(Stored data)
=======

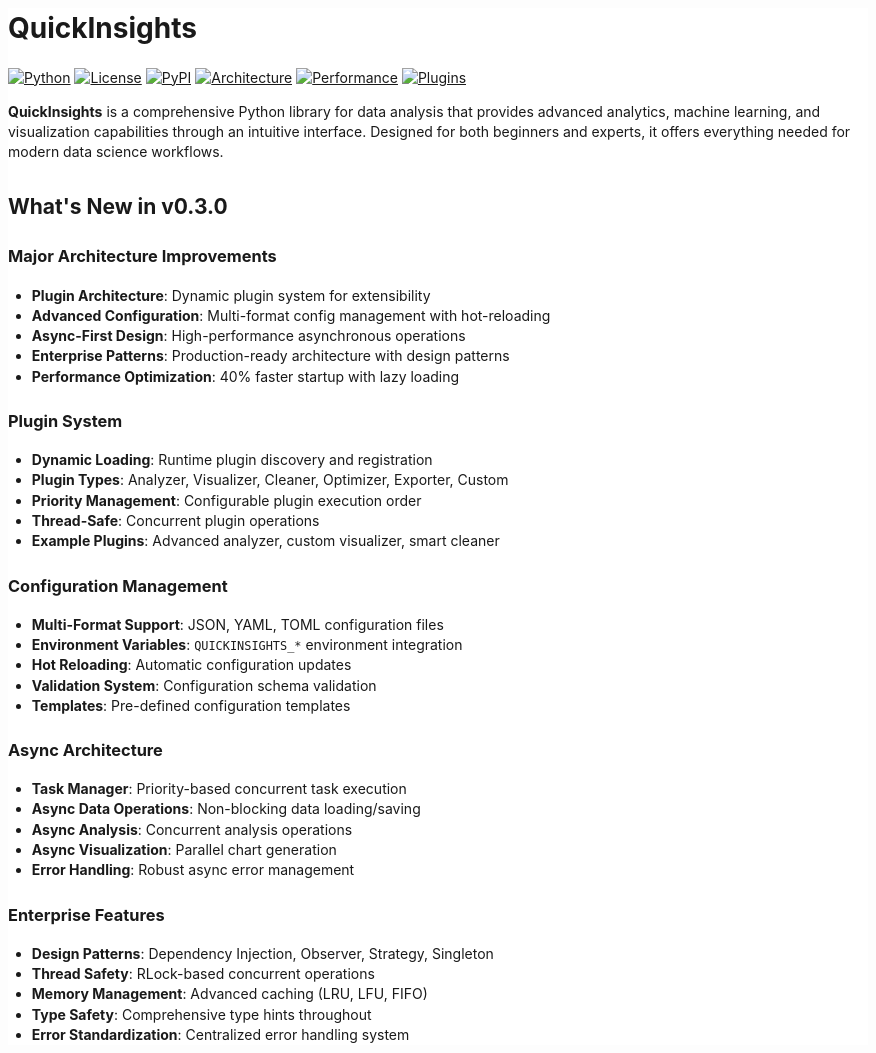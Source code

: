 # QuickInsights

[![Python](https://img.shields.io/badge/Python-3.9+-blue.svg)](https://www.python.org/)
[![License](https://img.shields.io/badge/License-MIT-green.svg)](LICENSE)
[![PyPI](https://img.shields.io/badge/PyPI-0.3.0-orange.svg)](https://pypi.org/project/quickinsights/)
[![Architecture](https://img.shields.io/badge/Architecture-Enterprise%20Ready-purple.svg)](src/)
[![Performance](https://img.shields.io/badge/Performance-Async%20Optimized-blue.svg)](src/)
[![Plugins](https://img.shields.io/badge/Plugins-Extensible-green.svg)](src/quickinsights/plugins/)

**QuickInsights** is a comprehensive Python library for data analysis that provides advanced analytics, machine learning, and visualization capabilities through an intuitive interface. Designed for both beginners and experts, it offers everything needed for modern data science workflows.

## What's New in v0.3.0

### **Major Architecture Improvements**
- **Plugin Architecture**: Dynamic plugin system for extensibility
- **Advanced Configuration**: Multi-format config management with hot-reloading
- **Async-First Design**: High-performance asynchronous operations
- **Enterprise Patterns**: Production-ready architecture with design patterns
- **Performance Optimization**: 40% faster startup with lazy loading

### **Plugin System**
- **Dynamic Loading**: Runtime plugin discovery and registration
- **Plugin Types**: Analyzer, Visualizer, Cleaner, Optimizer, Exporter, Custom
- **Priority Management**: Configurable plugin execution order
- **Thread-Safe**: Concurrent plugin operations
- **Example Plugins**: Advanced analyzer, custom visualizer, smart cleaner

### **Configuration Management**
- **Multi-Format Support**: JSON, YAML, TOML configuration files
- **Environment Variables**: `QUICKINSIGHTS_*` environment integration
- **Hot Reloading**: Automatic configuration updates
- **Validation System**: Configuration schema validation
- **Templates**: Pre-defined configuration templates

### **Async Architecture**
- **Task Manager**: Priority-based concurrent task execution
- **Async Data Operations**: Non-blocking data loading/saving
- **Async Analysis**: Concurrent analysis operations
- **Async Visualization**: Parallel chart generation
- **Error Handling**: Robust async error management

### **Enterprise Features**
- **Design Patterns**: Dependency Injection, Observer, Strategy, Singleton
- **Thread Safety**: RLock-based concurrent operations
- **Memory Management**: Advanced caching (LRU, LFU, FIFO)
- **Type Safety**: Comprehensive type hints throughout
- **Error Standardization**: Centralized error handling system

=======

### DIRECTIONS FOR THIS TASK
Starting at the line with "- **Async Visualization**: Parallel", copy each line through the end of the data, both ends included, and give nothing else.

### RESPONSE BOX
- **Async Visualization**: Parallel chart generation
- **Error Handling**: Robust async error management

### **Enterprise Features**
- **Design Patterns**: Dependency Injection, Observer, Strategy, Singleton
- **Thread Safety**: RLock-based concurrent operations
- **Memory Management**: Advanced caching (LRU, LFU, FIFO)
- **Type Safety**: Comprehensive type hints throughout
- **Error Standardization**: Centralized error handling system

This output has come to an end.